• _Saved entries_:
==================================================

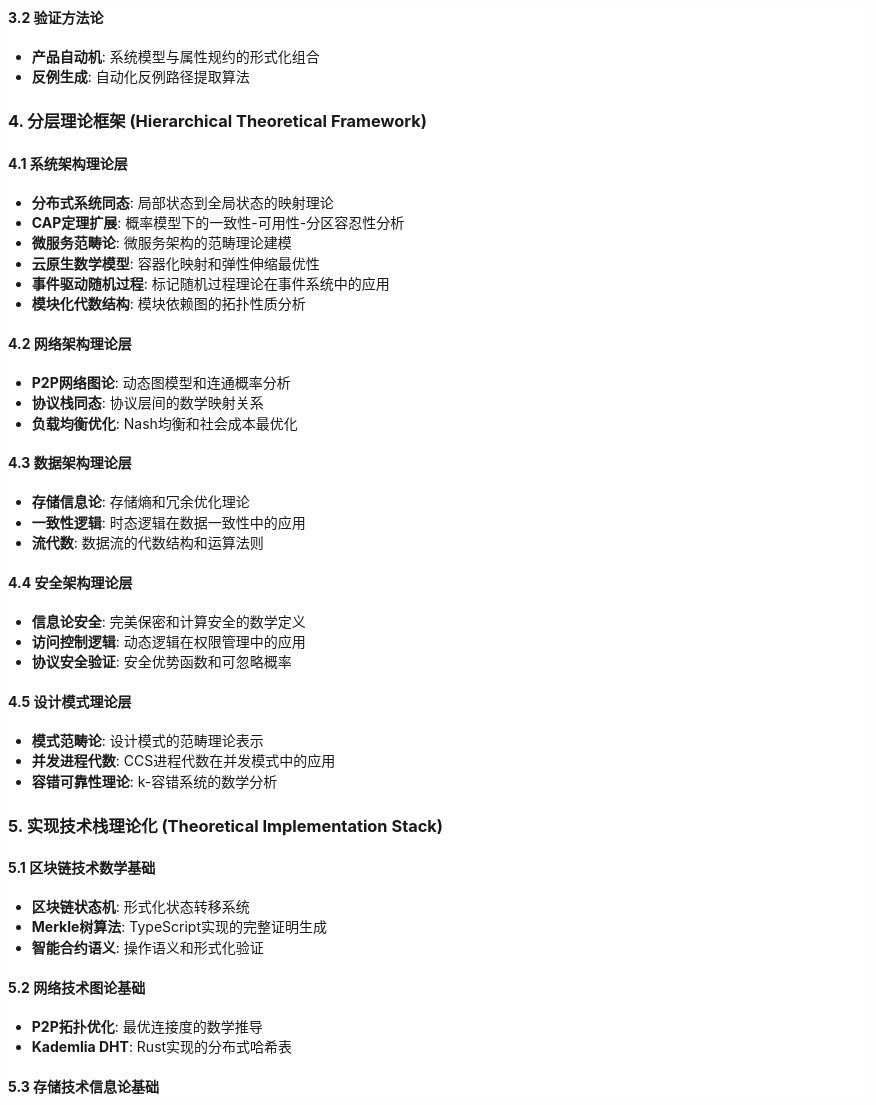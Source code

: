 #### 3.2 验证方法论

- **产品自动机**: 系统模型与属性规约的形式化组合
- **反例生成**: 自动化反例路径提取算法

### 4. 分层理论框架 (Hierarchical Theoretical Framework)

#### 4.1 系统架构理论层

- **分布式系统同态**: 局部状态到全局状态的映射理论
- **CAP定理扩展**: 概率模型下的一致性-可用性-分区容忍性分析
- **微服务范畴论**: 微服务架构的范畴理论建模
- **云原生数学模型**: 容器化映射和弹性伸缩最优性
- **事件驱动随机过程**: 标记随机过程理论在事件系统中的应用
- **模块化代数结构**: 模块依赖图的拓扑性质分析

#### 4.2 网络架构理论层

- **P2P网络图论**: 动态图模型和连通概率分析
- **协议栈同态**: 协议层间的数学映射关系
- **负载均衡优化**: Nash均衡和社会成本最优化

#### 4.3 数据架构理论层

- **存储信息论**: 存储熵和冗余优化理论
- **一致性逻辑**: 时态逻辑在数据一致性中的应用
- **流代数**: 数据流的代数结构和运算法则

#### 4.4 安全架构理论层

- **信息论安全**: 完美保密和计算安全的数学定义
- **访问控制逻辑**: 动态逻辑在权限管理中的应用
- **协议安全验证**: 安全优势函数和可忽略概率

#### 4.5 设计模式理论层

- **模式范畴论**: 设计模式的范畴理论表示
- **并发进程代数**: CCS进程代数在并发模式中的应用
- **容错可靠性理论**: k-容错系统的数学分析

### 5. 实现技术栈理论化 (Theoretical Implementation Stack)

#### 5.1 区块链技术数学基础

- **区块链状态机**: 形式化状态转移系统
- **Merkle树算法**: TypeScript实现的完整证明生成
- **智能合约语义**: 操作语义和形式化验证

#### 5.2 网络技术图论基础

- **P2P拓扑优化**: 最优连接度的数学推导
- **Kademlia DHT**: Rust实现的分布式哈希表

#### 5.3 存储技术信息论基础
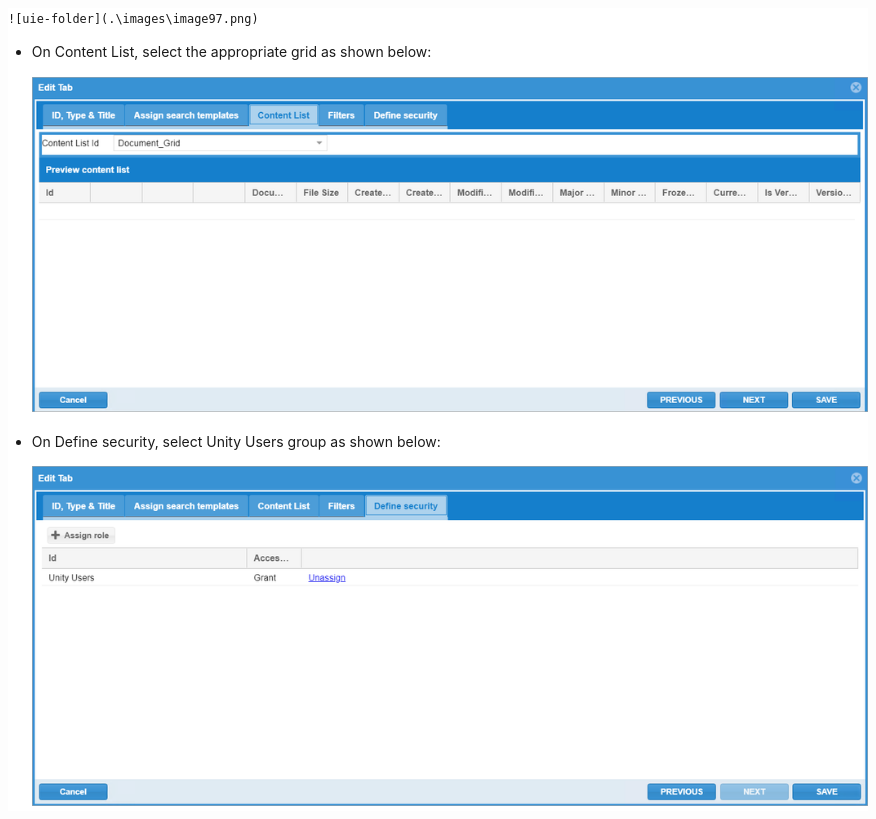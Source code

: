 	![uie-folder](.\images\image97.png) 
	
- On Content List, select the appropriate grid as shown below: 
	
	![uie-folder](.\images\image98.png) 
	
- On Define security, select Unity Users group as shown below: 
	
	![uie-folder](.\images\image99.png)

==================================================

• _WHAT TO PRODUCE_:
Looking over the records, find each line with the word "Theoretical" and copy it.

• _EXERCISE RESPONSE_:
### 4. 分层理论框架 (Hierarchical Theoretical Framework)
### 5. 实现技术栈理论化 (Theoretical Implementation Stack)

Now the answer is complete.